A secret report from 2010 – now in the hands of the Dutch newspaper de Volkskrant – shows that Chinese supplier Huawei had free access to telephone numbers and calls on the Netherlands telecom provider KPN.
The company also had unlimited access to millions of customer details of KPN’s subsidiary, Telfort. The Dutch Parliament has asked questions, and the telecom agency has launched an investigation.
Dutch intelligence service AIVD has long been concerned about Chinese espionage. As early as 2008, the organization noticed increased cyberattacks from China on the Dutch government and businesses. Ministries and high-tech companies, in particular, have been favorite targets.
Nevertheless, Dutch telecom companies are investing heavily in equipment from Huawei because the supplier’s equipment is much cheaper than that of its Western competitors, Nokia and Ericsson. When KPN subsidiary Telfort’s customer and the invoicing system needed replacing, and various quotes were on the table, Huawei was found to be asking only 25% of the price of the other providers, according to confidential documents seen by de Volkskrant.
The newspaper also has a secret report that Capgemini drew up in 2010 after KPN asked the consultancy firm in 2009 to conduct a risk analysis in preparation for the complete outsourcing to Huawei of the management of Chinese network equipment in KPN’s mobile network. The final report stated: “Huawei personnel can eavesdrop on unauthorized, uncontrolled, and unlimited KPN mobile numbers, both within KPN buildings and from China. Huawei knows which numbers are being tapped, and the company gains unauthorized access to the heart of the mobile network from China. In doing so, the company breaches its agreements with KPN.” At the time, KPN’s mobile network had 6.5 million subscribers, and the Dutch government also used it.
Capgemini’s research shows that in 2009, six Chinese Huawei technicians at KPN headquarters managed the equipment at the core of the mobile network. They could quickly look into the heart of the web and unencrypted access data flows. The agreements with KPN regarding access to this part of the network are strict, but the report shows that Huawei did not adhere to these procedures and had uncontrolled and unauthorized access.
The Capgemini researchers also discovered that the six Chinese employees had access to the call content of intercepted telephone numbers and worked with a program that enabled them to listen in on every telephone call via KPN. Because no records were kept when Huawei listened in, and the software used was entirely Chinese, the investigators could determine whether and how often calls were tapped.
A source told de Volkskrant: “They could tap numbers, they could listen anywhere in the world, KPN had no idea what Huawei was doing on their network.” A confidential KPN report from 2011, which is also in the hands of de Volkskrant, shows that Huawei had unlimited access to the customer data of millions of subscribers of Telfort, having installed various technology in that company’s customer invoicing system to obtain the data.

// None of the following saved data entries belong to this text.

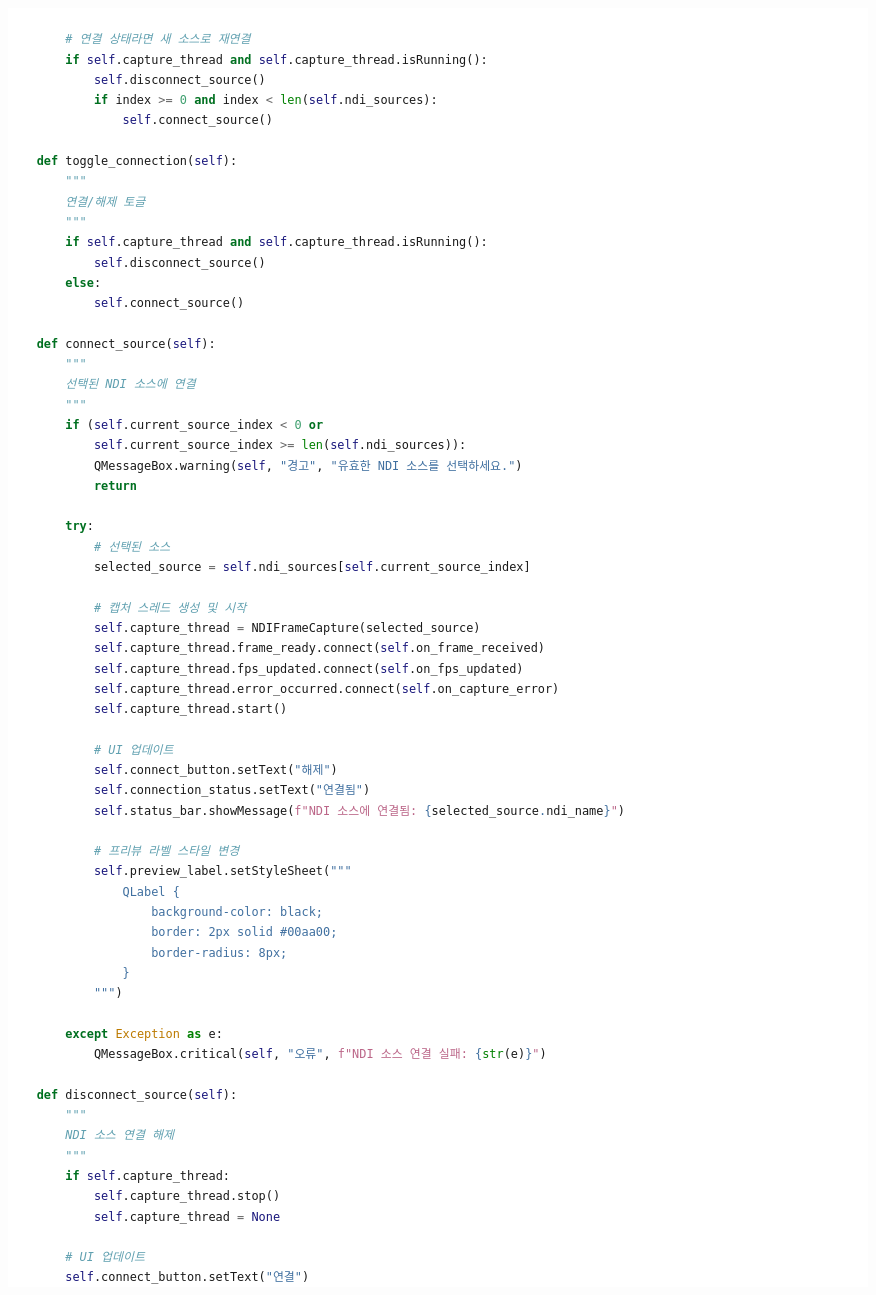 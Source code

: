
 ```python
        
        # 연결 상태라면 새 소스로 재연결
        if self.capture_thread and self.capture_thread.isRunning():
            self.disconnect_source()
            if index >= 0 and index < len(self.ndi_sources):
                self.connect_source()
                
    def toggle_connection(self):
        """
        연결/해제 토글
        """
        if self.capture_thread and self.capture_thread.isRunning():
            self.disconnect_source()
        else:
            self.connect_source()
            
    def connect_source(self):
        """
        선택된 NDI 소스에 연결
        """
        if (self.current_source_index < 0 or 
            self.current_source_index >= len(self.ndi_sources)):
            QMessageBox.warning(self, "경고", "유효한 NDI 소스를 선택하세요.")
            return
            
        try:
            # 선택된 소스
            selected_source = self.ndi_sources[self.current_source_index]
            
            # 캡처 스레드 생성 및 시작
            self.capture_thread = NDIFrameCapture(selected_source)
            self.capture_thread.frame_ready.connect(self.on_frame_received)
            self.capture_thread.fps_updated.connect(self.on_fps_updated)
            self.capture_thread.error_occurred.connect(self.on_capture_error)
            self.capture_thread.start()
            
            # UI 업데이트
            self.connect_button.setText("해제")
            self.connection_status.setText("연결됨")
            self.status_bar.showMessage(f"NDI 소스에 연결됨: {selected_source.ndi_name}")
            
            # 프리뷰 라벨 스타일 변경
            self.preview_label.setStyleSheet("""
                QLabel {
                    background-color: black;
                    border: 2px solid #00aa00;
                    border-radius: 8px;
                }
            """)
            
        except Exception as e:
            QMessageBox.critical(self, "오류", f"NDI 소스 연결 실패: {str(e)}")
            
    def disconnect_source(self):
        """
        NDI 소스 연결 해제
        """
        if self.capture_thread:
            self.capture_thread.stop()
            self.capture_thread = None
            
        # UI 업데이트
        self.connect_button.setText("연결")
```
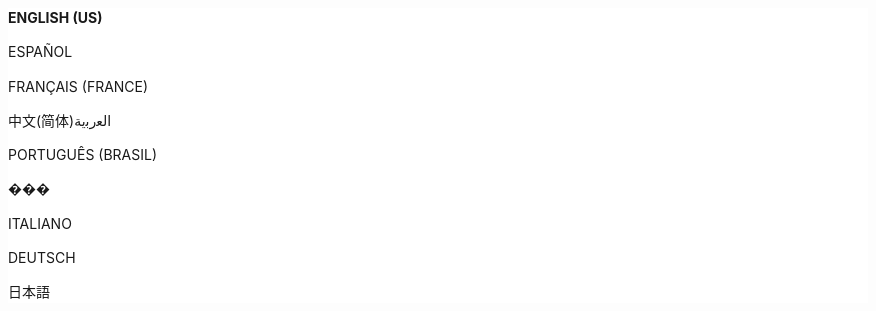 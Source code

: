 **ENGLISH (US)**

ESPAÑOL

FRANÇAIS (FRANCE)

中文(简体)اﻟﻌرﺑﯾﺔ

PORTUGUÊS (BRASIL)

���

ITALIANO

DEUTSCH

日本語
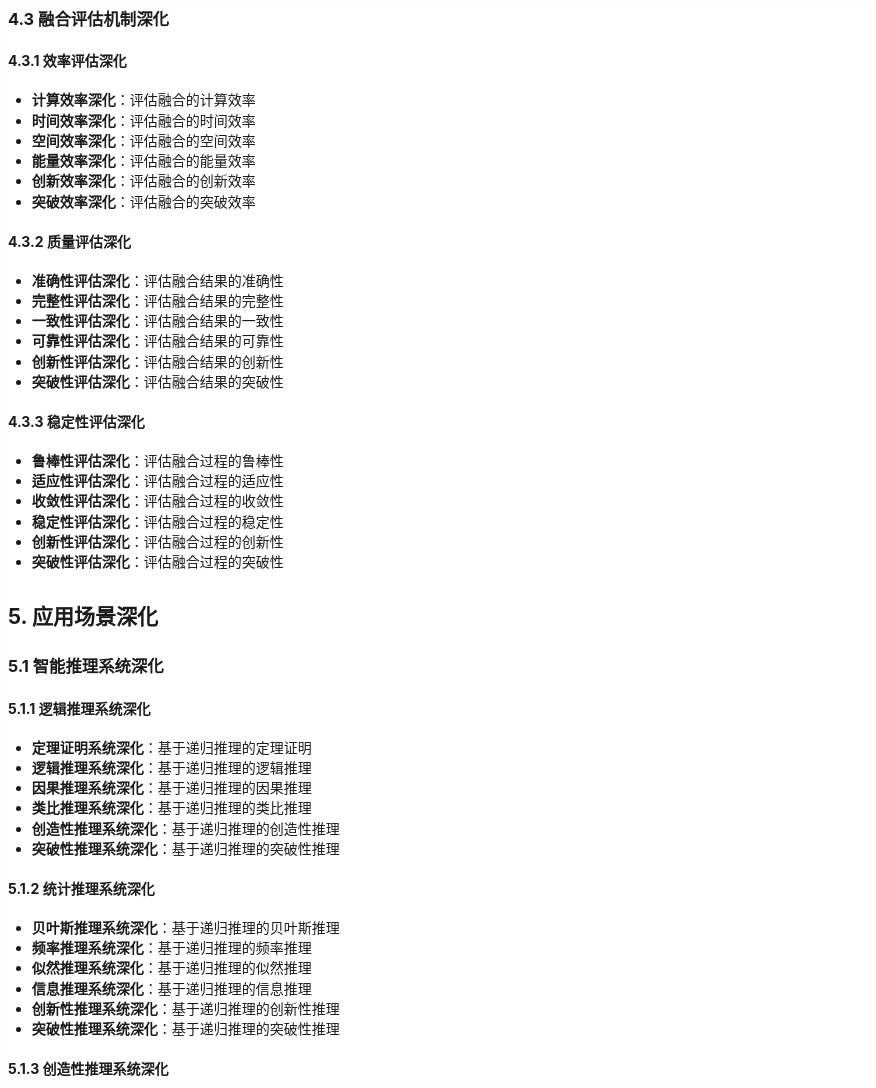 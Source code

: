 ### 4.3 融合评估机制深化

#### 4.3.1 效率评估深化

- **计算效率深化**：评估融合的计算效率
- **时间效率深化**：评估融合的时间效率
- **空间效率深化**：评估融合的空间效率
- **能量效率深化**：评估融合的能量效率
- **创新效率深化**：评估融合的创新效率
- **突破效率深化**：评估融合的突破效率

#### 4.3.2 质量评估深化

- **准确性评估深化**：评估融合结果的准确性
- **完整性评估深化**：评估融合结果的完整性
- **一致性评估深化**：评估融合结果的一致性
- **可靠性评估深化**：评估融合结果的可靠性
- **创新性评估深化**：评估融合结果的创新性
- **突破性评估深化**：评估融合结果的突破性

#### 4.3.3 稳定性评估深化

- **鲁棒性评估深化**：评估融合过程的鲁棒性
- **适应性评估深化**：评估融合过程的适应性
- **收敛性评估深化**：评估融合过程的收敛性
- **稳定性评估深化**：评估融合过程的稳定性
- **创新性评估深化**：评估融合过程的创新性
- **突破性评估深化**：评估融合过程的突破性

## 5. 应用场景深化

### 5.1 智能推理系统深化

#### 5.1.1 逻辑推理系统深化

- **定理证明系统深化**：基于递归推理的定理证明
- **逻辑推理系统深化**：基于递归推理的逻辑推理
- **因果推理系统深化**：基于递归推理的因果推理
- **类比推理系统深化**：基于递归推理的类比推理
- **创造性推理系统深化**：基于递归推理的创造性推理
- **突破性推理系统深化**：基于递归推理的突破性推理

#### 5.1.2 统计推理系统深化

- **贝叶斯推理系统深化**：基于递归推理的贝叶斯推理
- **频率推理系统深化**：基于递归推理的频率推理
- **似然推理系统深化**：基于递归推理的似然推理
- **信息推理系统深化**：基于递归推理的信息推理
- **创新性推理系统深化**：基于递归推理的创新性推理
- **突破性推理系统深化**：基于递归推理的突破性推理

#### 5.1.3 创造性推理系统深化
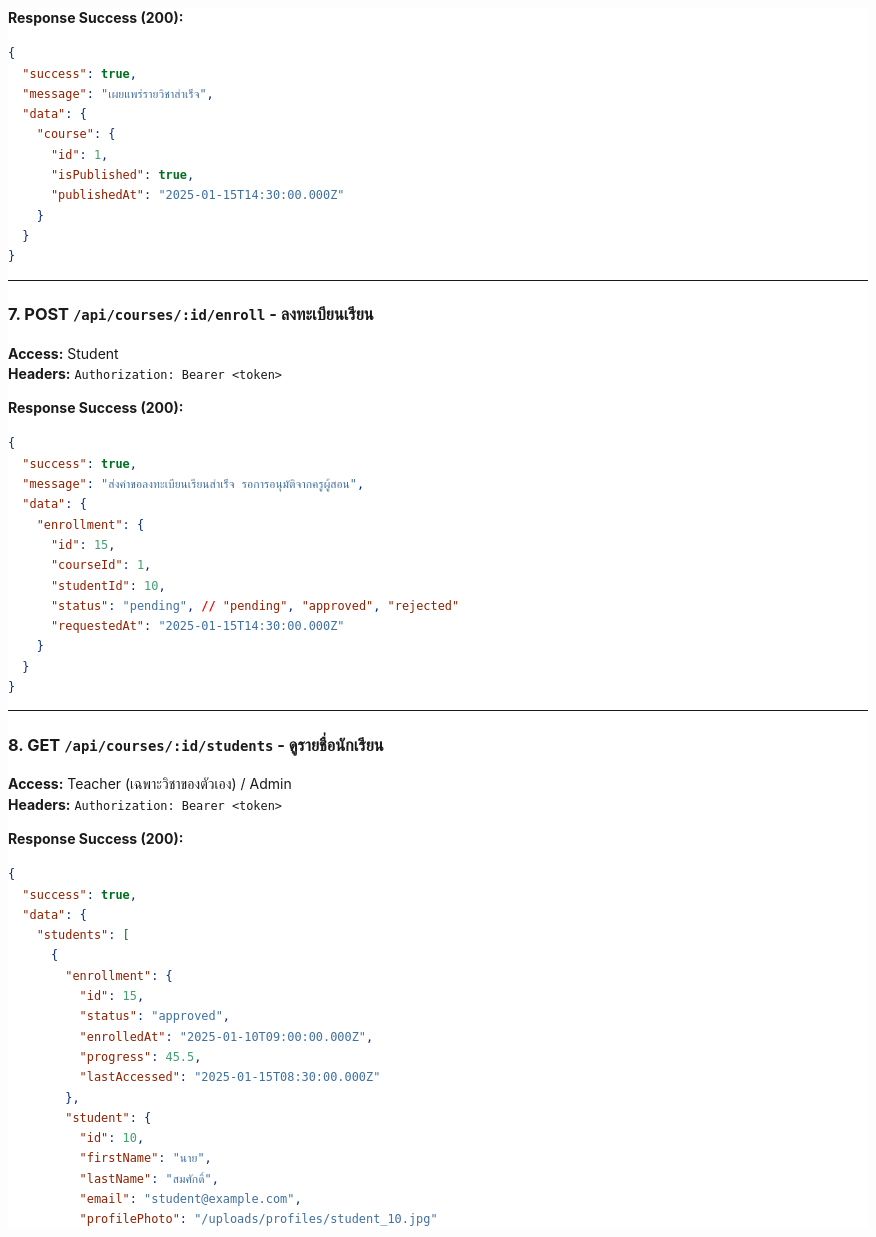 **Response Success (200):**
```json
{
  "success": true,
  "message": "เผยแพร่รายวิชาสำเร็จ",
  "data": {
    "course": {
      "id": 1,
      "isPublished": true,
      "publishedAt": "2025-01-15T14:30:00.000Z"
    }
  }
}
```

---

### 7. **POST** `/api/courses/:id/enroll` - ลงทะเบียนเรียน
**Access:** Student  
**Headers:** `Authorization: Bearer <token>`

**Response Success (200):**
```json
{
  "success": true,
  "message": "ส่งคำขอลงทะเบียนเรียนสำเร็จ รอการอนุมัติจากครูผู้สอน",
  "data": {
    "enrollment": {
      "id": 15,
      "courseId": 1,
      "studentId": 10,
      "status": "pending", // "pending", "approved", "rejected"
      "requestedAt": "2025-01-15T14:30:00.000Z"
    }
  }
}
```

---

### 8. **GET** `/api/courses/:id/students` - ดูรายชื่อนักเรียน
**Access:** Teacher (เฉพาะวิชาของตัวเอง) / Admin  
**Headers:** `Authorization: Bearer <token>`

**Response Success (200):**
```json
{
  "success": true,
  "data": {
    "students": [
      {
        "enrollment": {
          "id": 15,
          "status": "approved",
          "enrolledAt": "2025-01-10T09:00:00.000Z",
          "progress": 45.5,
          "lastAccessed": "2025-01-15T08:30:00.000Z"
        },
        "student": {
          "id": 10,
          "firstName": "นาย",
          "lastName": "สมศักดิ์",
          "email": "student@example.com",
          "profilePhoto": "/uploads/profiles/student_10.jpg"
```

According to Bart Jacobs, a computer security professor at Radboud University in Nijmegen, Chinese companies work. “That is apparently how they deliver their software,” he told de Volkskrant. “And that is where we still have an important lesson to learn now – Huawei itself appears to have a deep presence in the systems it delivers.”
Sico van der Meer, the cyber security researcher at the Netherlands’ Clingendael Institute for International Relations, also sees this as proof of how the Chinese can operate. “For years, intelligence agencies have been saying that Huawei and other Chinese telecom companies are engaging in espionage, but concrete evidence has always been lacking,” he told news service NOS. But he added that the ordinary Dutch KPN customer does not have anything to fear. “The conversations of ordinary customers are not relevant to them. The Chinese are after business, military, and state secrets,” Van der Meer told NOS.